Many teams are now using more than one AI coding agent.

One agent implements a change. Another agent reviews it. A human owner makes the final call. On paper, this sounds reasonable.

In practice, it often gets messy.

The executor says the task is done because the tests passed. The reviewer repeats the same command and calls it verified. The owner receives a confident summary in chat, but the actual evidence is scattered across terminal output, screenshots, local files, and memory from the previous conversation.

That is not a reliable engineering workflow.

The problem is not that AI agents cannot write code. The problem is that a team needs a collaboration chain it can inspect later.

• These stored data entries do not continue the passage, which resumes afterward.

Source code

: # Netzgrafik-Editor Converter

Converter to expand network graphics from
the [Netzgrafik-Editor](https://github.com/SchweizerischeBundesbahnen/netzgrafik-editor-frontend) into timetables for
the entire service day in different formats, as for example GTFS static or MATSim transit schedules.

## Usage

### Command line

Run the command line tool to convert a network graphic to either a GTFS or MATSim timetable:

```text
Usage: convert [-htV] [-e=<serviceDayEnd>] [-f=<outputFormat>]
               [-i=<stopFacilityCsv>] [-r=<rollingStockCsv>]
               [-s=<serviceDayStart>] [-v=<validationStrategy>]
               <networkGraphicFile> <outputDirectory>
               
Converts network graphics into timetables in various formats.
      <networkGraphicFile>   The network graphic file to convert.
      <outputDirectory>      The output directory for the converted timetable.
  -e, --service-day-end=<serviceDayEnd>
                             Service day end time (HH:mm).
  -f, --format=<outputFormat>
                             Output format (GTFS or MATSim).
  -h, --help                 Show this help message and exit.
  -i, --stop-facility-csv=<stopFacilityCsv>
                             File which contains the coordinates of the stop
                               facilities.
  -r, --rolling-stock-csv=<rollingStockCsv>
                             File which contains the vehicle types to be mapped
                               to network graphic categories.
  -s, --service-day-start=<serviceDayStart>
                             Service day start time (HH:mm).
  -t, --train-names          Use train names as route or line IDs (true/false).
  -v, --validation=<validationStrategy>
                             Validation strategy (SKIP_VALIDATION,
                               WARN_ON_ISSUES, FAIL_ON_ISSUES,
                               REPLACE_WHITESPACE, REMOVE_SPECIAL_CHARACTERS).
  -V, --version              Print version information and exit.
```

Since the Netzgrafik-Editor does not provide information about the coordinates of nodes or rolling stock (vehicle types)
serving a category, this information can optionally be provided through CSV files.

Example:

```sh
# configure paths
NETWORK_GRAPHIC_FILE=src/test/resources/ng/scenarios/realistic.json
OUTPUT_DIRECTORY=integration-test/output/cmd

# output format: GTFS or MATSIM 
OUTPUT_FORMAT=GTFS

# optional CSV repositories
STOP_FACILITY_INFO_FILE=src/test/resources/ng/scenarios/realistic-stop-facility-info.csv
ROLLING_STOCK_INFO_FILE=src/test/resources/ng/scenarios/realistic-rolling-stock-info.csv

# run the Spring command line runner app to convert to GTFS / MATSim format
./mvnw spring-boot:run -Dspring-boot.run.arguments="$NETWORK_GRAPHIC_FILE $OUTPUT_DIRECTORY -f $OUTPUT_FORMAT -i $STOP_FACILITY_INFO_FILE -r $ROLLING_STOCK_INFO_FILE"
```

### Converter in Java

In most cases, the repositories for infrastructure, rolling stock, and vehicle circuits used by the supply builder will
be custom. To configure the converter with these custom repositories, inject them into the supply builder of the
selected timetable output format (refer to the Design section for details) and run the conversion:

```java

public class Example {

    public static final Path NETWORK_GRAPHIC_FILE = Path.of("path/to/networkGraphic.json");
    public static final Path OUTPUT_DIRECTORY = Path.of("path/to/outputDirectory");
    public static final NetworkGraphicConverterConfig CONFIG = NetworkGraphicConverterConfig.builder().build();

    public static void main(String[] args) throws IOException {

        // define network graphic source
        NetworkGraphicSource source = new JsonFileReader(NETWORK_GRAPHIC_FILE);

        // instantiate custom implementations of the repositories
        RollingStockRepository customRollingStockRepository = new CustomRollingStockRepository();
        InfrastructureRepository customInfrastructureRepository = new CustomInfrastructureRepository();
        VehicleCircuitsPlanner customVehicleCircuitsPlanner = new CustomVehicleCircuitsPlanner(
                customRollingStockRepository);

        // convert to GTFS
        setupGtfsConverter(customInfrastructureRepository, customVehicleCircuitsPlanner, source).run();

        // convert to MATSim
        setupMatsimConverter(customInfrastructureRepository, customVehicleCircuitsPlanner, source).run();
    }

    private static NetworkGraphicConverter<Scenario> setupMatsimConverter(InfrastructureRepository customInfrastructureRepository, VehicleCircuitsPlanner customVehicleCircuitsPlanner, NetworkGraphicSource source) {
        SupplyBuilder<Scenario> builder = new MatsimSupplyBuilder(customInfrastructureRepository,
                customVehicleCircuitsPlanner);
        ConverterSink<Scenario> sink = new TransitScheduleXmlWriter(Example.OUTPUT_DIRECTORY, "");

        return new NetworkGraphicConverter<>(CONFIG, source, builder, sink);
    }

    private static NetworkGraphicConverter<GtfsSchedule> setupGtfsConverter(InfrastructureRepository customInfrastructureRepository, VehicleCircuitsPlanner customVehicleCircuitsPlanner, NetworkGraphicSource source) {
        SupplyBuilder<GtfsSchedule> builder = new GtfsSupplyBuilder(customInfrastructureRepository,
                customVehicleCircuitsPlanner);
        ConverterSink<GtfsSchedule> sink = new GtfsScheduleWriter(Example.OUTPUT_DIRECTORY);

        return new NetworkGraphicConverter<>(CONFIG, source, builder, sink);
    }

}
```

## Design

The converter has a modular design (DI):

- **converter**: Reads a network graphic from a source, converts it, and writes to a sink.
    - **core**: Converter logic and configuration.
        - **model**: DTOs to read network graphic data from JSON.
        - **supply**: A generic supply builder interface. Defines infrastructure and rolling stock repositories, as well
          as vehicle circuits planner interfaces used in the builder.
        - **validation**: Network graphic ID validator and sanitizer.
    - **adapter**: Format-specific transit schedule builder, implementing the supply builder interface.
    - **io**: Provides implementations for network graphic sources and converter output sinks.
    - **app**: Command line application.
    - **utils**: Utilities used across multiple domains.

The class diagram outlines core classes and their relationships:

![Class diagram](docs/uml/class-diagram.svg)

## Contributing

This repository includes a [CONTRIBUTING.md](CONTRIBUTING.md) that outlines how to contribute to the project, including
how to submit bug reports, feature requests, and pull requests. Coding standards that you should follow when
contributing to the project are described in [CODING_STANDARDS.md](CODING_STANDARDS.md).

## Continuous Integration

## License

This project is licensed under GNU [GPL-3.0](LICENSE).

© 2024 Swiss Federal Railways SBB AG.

This is why we started maintaining Agent Collaboration SOP, or ACS.

ACS is a vendor-neutral, file-first workflow for multi-agent engineering collaboration. It is designed for teams using Codex, Claude Code, OpenClaw, Hermes, or similar coding agents in real projects.

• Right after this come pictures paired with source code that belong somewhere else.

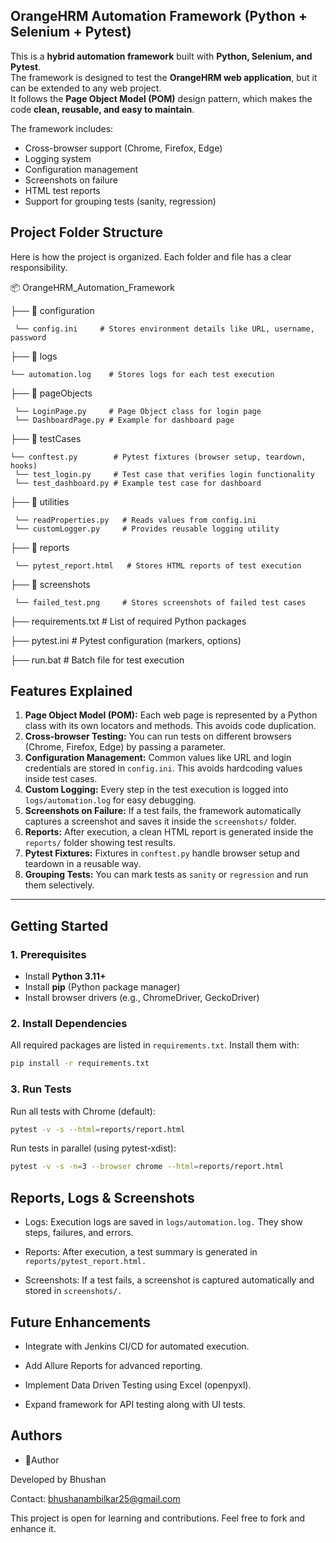 
## OrangeHRM Automation Framework (Python + Selenium + Pytest)

This is a **hybrid automation framework** built with **Python, Selenium, and Pytest**.  
The framework is designed to test the **OrangeHRM web application**, but it can be extended to any web project.  
It follows the **Page Object Model (POM)** design pattern, which makes the code **clean, reusable, and easy to maintain**.  


The framework includes:
- Cross-browser support (Chrome, Firefox, Edge)
- Logging system
- Configuration management
- Screenshots on failure
- HTML test reports
- Support for grouping tests (sanity, regression)

 ## Project Folder Structure
Here is how the project is organized. Each folder and file has a clear responsibility.

📦 OrangeHRM_Automation_Framework

├── 📂 configuration
    
     └── config.ini     # Stores environment details like URL, username, password

├── 📂 logs

    └── automation.log    # Stores logs for each test execution

├── 📂 pageObjects

     └── LoginPage.py     # Page Object class for login page
     └── DashboardPage.py # Example for dashboard page

├── 📂 testCases


    └── conftest.py        # Pytest fixtures (browser setup, teardown, hooks)
     └── test_login.py     # Test case that verifies login functionality
     └── test_dashboard.py # Example test case for dashboard

├── 📂 utilities
     
     └── readProperties.py   # Reads values from config.ini
     └── customLogger.py     # Provides reusable logging utility

├── 📂 reports

     └── pytest_report.html   # Stores HTML reports of test execution

├── 📂 screenshots

     └── failed_test.png     # Stores screenshots of failed test cases

├── requirements.txt    # List of required Python packages


├── pytest.ini     # Pytest configuration (markers, options)

├── run.bat         # Batch file for test execution
## Features Explained
1. **Page Object Model (POM):** Each web page is represented by a Python class with its own locators and methods. This avoids code duplication.  
2. **Cross-browser Testing:** You can run tests on different browsers (Chrome, Firefox, Edge) by passing a parameter.  
3. **Configuration Management:** Common values like URL and login credentials are stored in `config.ini`. This avoids hardcoding values inside test cases.  
4. **Custom Logging:** Every step in the test execution is logged into `logs/automation.log` for easy debugging.  
5. **Screenshots on Failure:** If a test fails, the framework automatically captures a screenshot and saves it inside the `screenshots/` folder.  
6. **Reports:** After execution, a clean HTML report is generated inside the `reports/` folder showing test results.  
7. **Pytest Fixtures:** Fixtures in `conftest.py` handle browser setup and teardown in a reusable way.  
8. **Grouping Tests:** You can mark tests as `sanity` or `regression` and run them selectively.  

---
## Getting Started

### 1. Prerequisites
- Install **Python 3.11+**  
- Install **pip** (Python package manager)  
- Install browser drivers (e.g., ChromeDriver, GeckoDriver)  

### 2. Install Dependencies
All required packages are listed in `requirements.txt`. Install them with:
```bash
pip install -r requirements.txt

```

### 3. Run Tests
Run all tests with Chrome (default):
```bash
pytest -v -s --html=reports/report.html
```

Run tests in parallel (using pytest-xdist):

```bash 
pytest -v -s -n=3 --browser chrome --html=reports/report.html
```



## Reports, Logs & Screenshots

- Logs: Execution logs are saved in `logs/automation.log.` They show steps, failures, and errors.

- Reports: After execution, a test summary is generated in `reports/pytest_report.html.`

- Screenshots: If a test fails, a screenshot is captured automatically and stored in `screenshots/.`

## Future Enhancements

- Integrate with Jenkins CI/CD for automated execution.

- Add Allure Reports for advanced reporting.

- Implement Data Driven Testing using Excel (openpyxl).

- Expand framework for API testing along with UI tests.
## Authors

- 👨‍Author

Developed by Bhushan 

Contact: bhushanambilkar25@gmail.com

This project is open for learning and contributions. Feel free to fork and enhance it.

What Goes Wrong Without a Shared Process

The common failure pattern is simple:

the Executor changes code, runs tests, then approves its own work;
the Reviewer checks only the green test result;
the Owner makes a decision from chat instead of a durable record;
the handoff says one thing, but the design document or repository state says another;
screenshots are missing for UI, deployment, or upstream evidence;
public materials accidentally include local paths, private repository names, customer context, tokens, or internal notes.

These are not model-intelligence problems. They are process and evidence problems.

If the work only lives in chat, the team cannot reliably replay what happened. If the evidence only lives in a terminal window, the next agent cannot use it. If the reviewer only checks whether tests are green, the actual release risk may stay invisible.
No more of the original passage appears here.